Yes, Nadya Suleman is in another video, but it’s nothing like her last one  .Instead, the Octomom has opted to put some clothes on—specifically a white wedding dress, um, over a camouflage long-sleeve shirt—for the buzzed about “Honeymoon” music video by parody singer-songwriter Cledus T. Judd, which has its world premiere on CMT Pure this Monday.  The video is part of CMT Pure’s 25 Hours of Cledus launch, where a rotation classic Cledus videos will play each hour for 25 hours.

Wristband Can Help You Remember When To Put On Sunblock

Do you always forget to reapply sunscreen and then end up looking like a lobster? A new product might help you remember when to slather on more sunscreen. It’s called UveBand, and is a slap bracelet that monitors your exposure to the sun and vibrates when you need to apply more sunscreen. The device starts working after you apply your first coating of sun-block and automatically turns on after contact with your skin. A hidden sensor on the product monitors UVA and UVB rays which cause sunburn, then a detector calculates when it’s time to reapply based on a dermatologist-developed formula. The device then vibrates over a period of two minutes to remind the user it’s time to slather on more protection.  Click Here For Their Website

There’s A Bunch Of New Additions To The National Recording Registry

There are twenty-five new recordings that will be preserved by the Library of Congress’ National Recording Registry, including Simon and Garfunkel’s “Sounds of Silence”, Pink Floyd’s “Dark Side of the Moon.” the Bee Gees album “Saturday Night Fever” and Chubby Checker’s “The Twist.”
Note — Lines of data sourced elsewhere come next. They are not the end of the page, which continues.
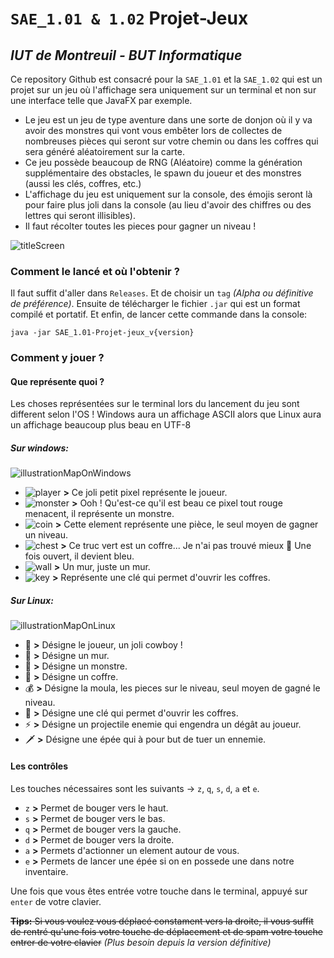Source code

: # `SAE_1.01 & 1.02` **Projet-Jeux**
## _IUT de Montreuil - BUT Informatique_

Ce repository Github est consacré pour la `SAE_1.01` et la `SAE_1.02` qui est un projet sur un jeu où l'affichage sera
uniquement sur un terminal et non sur une interface telle que JavaFX par exemple.

* Le jeu est un jeu de type aventure dans une sorte de donjon où il y va avoir des monstres qui vont vous embêter lors 
de collectes de nombreuses pièces qui seront sur votre chemin ou dans les coffres qui sera généré aléatoirement sur la carte.
* Ce jeu possède beaucoup de RNG (Aléatoire) comme la génération supplémentaire des obstacles, le spawn du joueur et des 
monstres (aussi les clés, coffres, etc.)
* L'affichage du jeu est uniquement sur la console, des émojis seront là pour faire plus joli dans la console 
(au lieu d'avoir des chiffres ou des lettres qui seront illisibles).
* Il faut récolter toutes les pieces pour gagner un niveau !

![titleScreen](https://eapi.pcloud.com/getpubthumb?code=XZo2nFZUojd9tO3JSyUVNKtgPqibhbjnQcy&linkpassword=undefined&size=1127x281&crop=0&type=auto)
### Comment le lancé et où l'obtenir ?
Il faut suffit d'aller dans `Releases`. Et de choisir un `tag` _(Alpha ou définitive de préférence)_. 
Ensuite de télécharger le fichier `.jar` qui est un format compilé et portatif.
Et enfin, de lancer cette commande dans la console:

`java -jar SAE_1.01-Projet-jeux_v{version}`

### Comment y jouer ?
#### Que représente quoi ?
Les choses représentées sur le terminal lors du lancement du jeu sont different selon l'OS !
Windows aura un affichage ASCII alors que Linux aura un affichage beaucoup plus beau en UTF-8
##### Sur windows:
![illustrationMapOnWindows](https://eapi.pcloud.com/getpubthumb?code=XZMq9FZ4N5iPPInMp8xQ9MUJXXqCjH1gRgk&linkpassword=undefined&size=300x300&crop=0&type=auto)
* ![player](https://eapi.pcloud.com/getpubthumb?code=XZHWnFZk3IXz5H7jFudThzH32e6Qf8nFtR7&linkpassword=undefined&size=20x20&crop=0&type=auto) 
**>** Ce joli petit pixel représente le joueur.
* ![monster](https://eapi.pcloud.com/getpubthumb?code=XZ8WnFZ6dUw4UjdSbB83xVtnPOaNQpkATeX&linkpassword=undefined&size=20x20&crop=0&type=auto) 
**>** Ooh ! Qu'est-ce qu'il est beau ce pixel tout rouge menacent, il représente un monstre.
* ![coin](https://eapi.pcloud.com/getpubthumb?code=XZmWnFZkrHqbGdEdrQtjHuoTOhQEQx42uhy&linkpassword=undefined&size=20x20&crop=0&type=auto) 
**>** Cette element représente une pièce, le seul moyen de gagner un niveau.
* ![chest](https://eapi.pcloud.com/getpubthumb?code=XZSWnFZKLL7gmEeqQmIfv6IYORNikV5EMYX&linkpassword=undefined&size=20x20&crop=0&type=auto) 
**>** Ce truc vert est un coffre... Je n'ai pas trouvé mieux 🙁 Une fois ouvert, il devient bleu.
* ![wall](https://eapi.pcloud.com/getpubthumb?code=XZjWnFZoITQkBECz0hLHcEHeiBfWHzKY0Vk&linkpassword=undefined&size=20x20&crop=0&type=auto) 
**>** Un mur, juste un mur.
* ![key](https://eapi.pcloud.com/getpubthumb?code=XZft9FZHwcGC1shg2kab63IONGqYJ6Y3Bc7&linkpassword=undefined&size=20x20&crop=0&type=auto) 
**>** Représente une clé qui permet d'ouvrir les coffres.

##### Sur Linux:
![illustrationMapOnLinux](https://eapi.pcloud.com/getpubthumb?code=XZSbgFZ7ry8QY4VqdF9rJFn1M7kSXitV1WV&linkpassword=undefined&size=300x300&crop=0&type=auto)
* 🤠 **>** Désigne le joueur, un joli cowboy !
* 🧱 **>** Désigne un mur.
* 👾 **>** Désigne un monstre.
* 🧰 **>** Désigne un coffre.
* 💰 **>** Désigne la moula, les pieces sur le niveau, seul moyen de gagné le niveau.
* 🔑 **>** Désigne une clé qui permet d'ouvrir les coffres.
* ⚡ **>** Désigne un projectile enemie qui engendra un dégât au joueur.
* 🗡️ **>** Désigne une épée qui à pour but de tuer un ennemie.

#### Les contrôles
Les touches nécessaires sont les suivants → `z`, `q`, `s`, `d`, `a` et `e`.
* `z` **>** Permet de bouger vers le haut.
* `s` **>** Permet de bouger vers le bas.
* `q` **>** Permet de bouger vers la gauche.
* `d` **>** Permet de bouger vers la droite.
* `a` **>** Permets d'actionner un element autour de vous.
* `e` **>** Permets de lancer une épée si on en possede une dans notre inventaire.

Une fois que vous êtes entrée votre touche dans le terminal, appuyé sur `enter` de votre clavier.

~~**Tips:** Si vous voulez vous déplacé constament vers la droite, il vous suffit de rentré qu'une fois votre touche de 
déplacement et de spam votre touche entrer de votre clavier~~ _(Plus besoin depuis la version définitive)_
Wait…  How Man People Use YouTube?????

YouTube announced this week that it gets one billion unique users each month, the only other social media site that can compete with that number is Facebook. YouTube explained the statistic further, saying that nearly one out of every two people on the internet visits YouTube, and that their monthly viewership is the equivalent of roughly ten Super Bowl audiences. (The Atlantic)
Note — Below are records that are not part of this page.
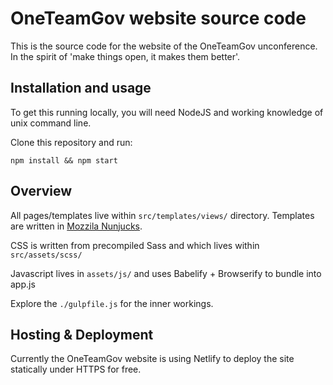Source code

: # OneTeamGov website source code

This is the source code for the website of the OneTeamGov unconference. In the spirit of 'make things open, it makes them better'.

## Installation and usage

To get this running locally, you will need NodeJS and working knowledge of unix command line.

Clone this repository and run:

`npm install && npm start`

## Overview

All pages/templates live within `src/templates/views/` directory. Templates are written in [Mozzila Nunjucks](http://mozilla.github.io/nunjucks/getting-started.html).

CSS is written from precompiled Sass and which lives within `src/assets/scss/`

Javascript lives in `assets/js/` and uses Babelify + Browserify to bundle into app.js

Explore the `./gulpfile.js` for the inner workings.

## Hosting & Deployment

Currently the OneTeamGov website is using Netlify to deploy the site statically under HTTPS for free.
There’s A Lot Of Stuff Going On On The Internet

A new study released by Intel finds that in just one internet-minute 204-million e-mails are sent, and 47-thousand apps are downloaded. In just one minute Amazon makes 83-thousand-dollars in sales, and 20-million photos are viewed. Additionally, the study finds that in 60 seconds, six-million Facebook pages are viewed, and the world watches 1.3-million YouTube videos. Intel says it’s working on developing new networking equipment in order to deal with the expected rise in traffic on networks, as it’s predicted that by the year 2015 there will be more networked devices than there are people in the world. (Daily Mail)
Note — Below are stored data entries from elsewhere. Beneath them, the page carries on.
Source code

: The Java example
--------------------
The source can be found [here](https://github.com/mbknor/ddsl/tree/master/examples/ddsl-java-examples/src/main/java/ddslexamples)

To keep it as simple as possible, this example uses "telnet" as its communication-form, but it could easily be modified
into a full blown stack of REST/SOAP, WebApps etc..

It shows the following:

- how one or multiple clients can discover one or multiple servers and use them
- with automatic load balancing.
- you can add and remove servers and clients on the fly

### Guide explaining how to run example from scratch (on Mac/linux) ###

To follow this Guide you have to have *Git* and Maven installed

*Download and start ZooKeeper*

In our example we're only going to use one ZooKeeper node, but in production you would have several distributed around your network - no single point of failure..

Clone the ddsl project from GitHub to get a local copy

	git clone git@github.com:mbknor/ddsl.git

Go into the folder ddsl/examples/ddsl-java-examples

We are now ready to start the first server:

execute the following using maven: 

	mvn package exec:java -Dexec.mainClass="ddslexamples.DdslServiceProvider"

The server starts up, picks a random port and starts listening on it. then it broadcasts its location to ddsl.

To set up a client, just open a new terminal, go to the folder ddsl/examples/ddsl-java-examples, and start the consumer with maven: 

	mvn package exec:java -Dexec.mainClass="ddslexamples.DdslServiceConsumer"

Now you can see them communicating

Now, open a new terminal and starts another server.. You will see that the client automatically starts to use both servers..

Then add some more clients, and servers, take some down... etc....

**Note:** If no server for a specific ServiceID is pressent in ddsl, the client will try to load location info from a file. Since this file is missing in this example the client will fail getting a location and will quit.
Tennis Pro Capriati Facing Charges

Former tennis star Jennifer Capriati is facing stalking and battery charges in Florida related to a Valentine’s Day incident involving an ex-boyfriend, according to reports, with the Palm Beach Post saying Thursday (March 21st) that documents filed two days earlier showed the 36-year-old was given a notice to appear at the Palm Beach Gardens courthouse next month. According to police, Capriati approached Ivan Brannan at a gym on February 14th and began screaming at him. When he tried to leave by going to the men’s locker room, Capriati allegedly blocked his path and punched at his chest. Brannan told police that he and Capriati broke up last year and that she’s harassed and stalked him since. The International Tennis Hall of Fame member has had legal troubles dating back to her days as a teen prodigy, including arrests for shoplifting and marijuana possession.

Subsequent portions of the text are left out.